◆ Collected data
════════
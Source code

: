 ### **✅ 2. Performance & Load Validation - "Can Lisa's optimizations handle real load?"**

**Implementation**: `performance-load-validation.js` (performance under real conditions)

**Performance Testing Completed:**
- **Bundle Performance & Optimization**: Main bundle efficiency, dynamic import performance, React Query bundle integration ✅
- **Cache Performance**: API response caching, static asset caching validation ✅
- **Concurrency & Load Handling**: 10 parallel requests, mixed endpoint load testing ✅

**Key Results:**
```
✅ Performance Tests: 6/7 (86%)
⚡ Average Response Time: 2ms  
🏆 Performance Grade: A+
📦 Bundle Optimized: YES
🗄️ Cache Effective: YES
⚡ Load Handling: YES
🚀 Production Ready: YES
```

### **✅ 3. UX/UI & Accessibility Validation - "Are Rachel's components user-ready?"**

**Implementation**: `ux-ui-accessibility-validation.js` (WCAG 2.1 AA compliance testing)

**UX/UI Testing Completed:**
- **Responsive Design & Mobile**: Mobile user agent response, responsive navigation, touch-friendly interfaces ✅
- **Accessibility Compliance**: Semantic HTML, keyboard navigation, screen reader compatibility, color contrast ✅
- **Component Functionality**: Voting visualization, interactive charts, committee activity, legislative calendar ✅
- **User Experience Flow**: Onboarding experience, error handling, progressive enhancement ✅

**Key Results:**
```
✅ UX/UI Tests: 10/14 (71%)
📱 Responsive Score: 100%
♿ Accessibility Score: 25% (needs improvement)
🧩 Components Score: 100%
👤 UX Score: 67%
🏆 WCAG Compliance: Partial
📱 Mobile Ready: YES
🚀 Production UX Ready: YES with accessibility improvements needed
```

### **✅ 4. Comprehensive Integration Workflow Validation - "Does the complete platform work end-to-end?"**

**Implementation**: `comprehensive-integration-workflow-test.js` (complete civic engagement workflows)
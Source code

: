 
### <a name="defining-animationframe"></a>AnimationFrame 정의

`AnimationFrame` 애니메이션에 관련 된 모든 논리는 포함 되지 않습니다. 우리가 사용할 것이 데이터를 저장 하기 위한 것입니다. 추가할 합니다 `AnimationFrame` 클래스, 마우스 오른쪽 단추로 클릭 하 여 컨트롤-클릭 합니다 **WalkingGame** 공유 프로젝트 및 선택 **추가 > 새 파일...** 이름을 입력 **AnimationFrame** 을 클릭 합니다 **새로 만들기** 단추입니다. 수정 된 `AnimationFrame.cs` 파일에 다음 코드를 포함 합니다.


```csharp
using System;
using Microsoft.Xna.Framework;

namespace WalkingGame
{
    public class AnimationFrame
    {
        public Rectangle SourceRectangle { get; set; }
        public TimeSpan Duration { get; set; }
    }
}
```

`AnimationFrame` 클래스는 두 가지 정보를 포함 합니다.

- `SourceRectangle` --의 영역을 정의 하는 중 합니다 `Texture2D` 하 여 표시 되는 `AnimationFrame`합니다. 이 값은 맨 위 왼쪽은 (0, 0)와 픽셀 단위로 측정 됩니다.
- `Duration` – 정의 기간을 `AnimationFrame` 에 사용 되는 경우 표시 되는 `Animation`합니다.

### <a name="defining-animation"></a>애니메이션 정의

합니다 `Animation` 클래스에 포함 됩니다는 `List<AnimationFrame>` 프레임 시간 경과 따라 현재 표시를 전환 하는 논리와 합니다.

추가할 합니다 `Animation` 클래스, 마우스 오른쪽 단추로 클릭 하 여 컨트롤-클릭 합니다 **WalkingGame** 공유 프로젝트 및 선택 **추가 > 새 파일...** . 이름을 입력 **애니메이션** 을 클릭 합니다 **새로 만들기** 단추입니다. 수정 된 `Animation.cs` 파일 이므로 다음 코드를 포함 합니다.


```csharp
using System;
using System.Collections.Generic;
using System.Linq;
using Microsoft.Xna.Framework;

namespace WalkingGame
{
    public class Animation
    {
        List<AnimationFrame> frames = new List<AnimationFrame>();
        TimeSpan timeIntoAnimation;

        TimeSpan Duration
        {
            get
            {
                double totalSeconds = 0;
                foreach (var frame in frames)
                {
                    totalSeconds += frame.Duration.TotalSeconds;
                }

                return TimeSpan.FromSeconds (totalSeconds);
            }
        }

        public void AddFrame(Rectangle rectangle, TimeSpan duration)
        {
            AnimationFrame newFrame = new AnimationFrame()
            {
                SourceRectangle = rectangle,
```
════════
◆ Your instructions
Give back the entries above exactly as they are, from their first line through the line that contains "- **Cache Performance**: API", both included, with nothing else.

◆ Solution to this problem
Source code

: ### **✅ 2. Performance & Load Validation - "Can Lisa's optimizations handle real load?"**

**Implementation**: `performance-load-validation.js` (performance under real conditions)

**Performance Testing Completed:**
- **Bundle Performance & Optimization**: Main bundle efficiency, dynamic import performance, React Query bundle integration ✅
- **Cache Performance**: API response caching, static asset caching validation ✅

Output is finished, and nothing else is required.